═════ Task data

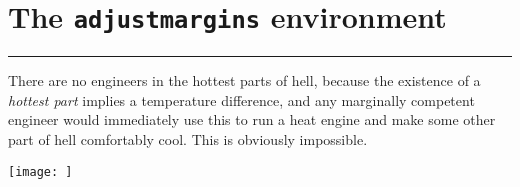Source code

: \documentclass[11pt]{article} %
\makeatletter
\newenvironment{adjustmargins}[2]{%
  \begin{list}{}{%
    \topsep\z@%
    \listparindent\parindent%
    \parsep\parskip%
   \@ifmtarg{#1}{\setlength{\leftmargin}{\z@}}%
   {\setlength{\leftmargin}{#1}}%
   \@ifmtarg{#2}{\setlength{\rightmargin}{\z@}}%
   {\setlength{\rightmargin}{#2}}%
}
\item[]}{\end{list}}
\makeatother
\begin{document}
\section*{The \texttt{adjustmargins} environment}
\lipsum[1]
\begin{adjustmargins}{2in}{-2.7in}
\vfill
\rule{13cm}{.4pt}
There are no engineers in the hottest parts of hell, because the existence of a \textit{hottest part} implies a temperature difference, and any marginally competent engineer would immediately use this to run a heat engine and make some other part of hell comfortably cool.  This is obviously impossible.
\end{adjustmargins}
\medskip
\begin{adjustmargins}{-2.6cm}{-3.2in}

\noindent\texttt{[image: ]}
\end{adjustmargins}
\end{document}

══════════

* [Try it]:
Please transcribe the material above exactly as written. Leave the pictures out.

* [Solved exercise]:
Source code

: \documentclass[11pt]{article} %
\makeatletter
\newenvironment{adjustmargins}[2]{%
  \begin{list}{}{%
    \topsep\z@%
    \listparindent\parindent%
    \parsep\parskip%
   \@ifmtarg{#1}{\setlength{\leftmargin}{\z@}}%
   {\setlength{\leftmargin}{#1}}%
   \@ifmtarg{#2}{\setlength{\rightmargin}{\z@}}%
   {\setlength{\rightmargin}{#2}}%
}
\item[]}{\end{list}}
\makeatother
\begin{document}
\section*{The \texttt{adjustmargins} environment}
\lipsum[1]
\begin{adjustmargins}{2in}{-2.7in}
\vfill
\rule{13cm}{.4pt}
There are no engineers in the hottest parts of hell, because the existence of a \textit{hottest part} implies a temperature difference, and any marginally competent engineer would immediately use this to run a heat engine and make some other part of hell comfortably cool.  This is obviously impossible.
\end{adjustmargins}
\medskip
\begin{adjustmargins}{-2.6cm}{-3.2in}

\noindent\texttt{[image: ]}
\end{adjustmargins}
\end{document}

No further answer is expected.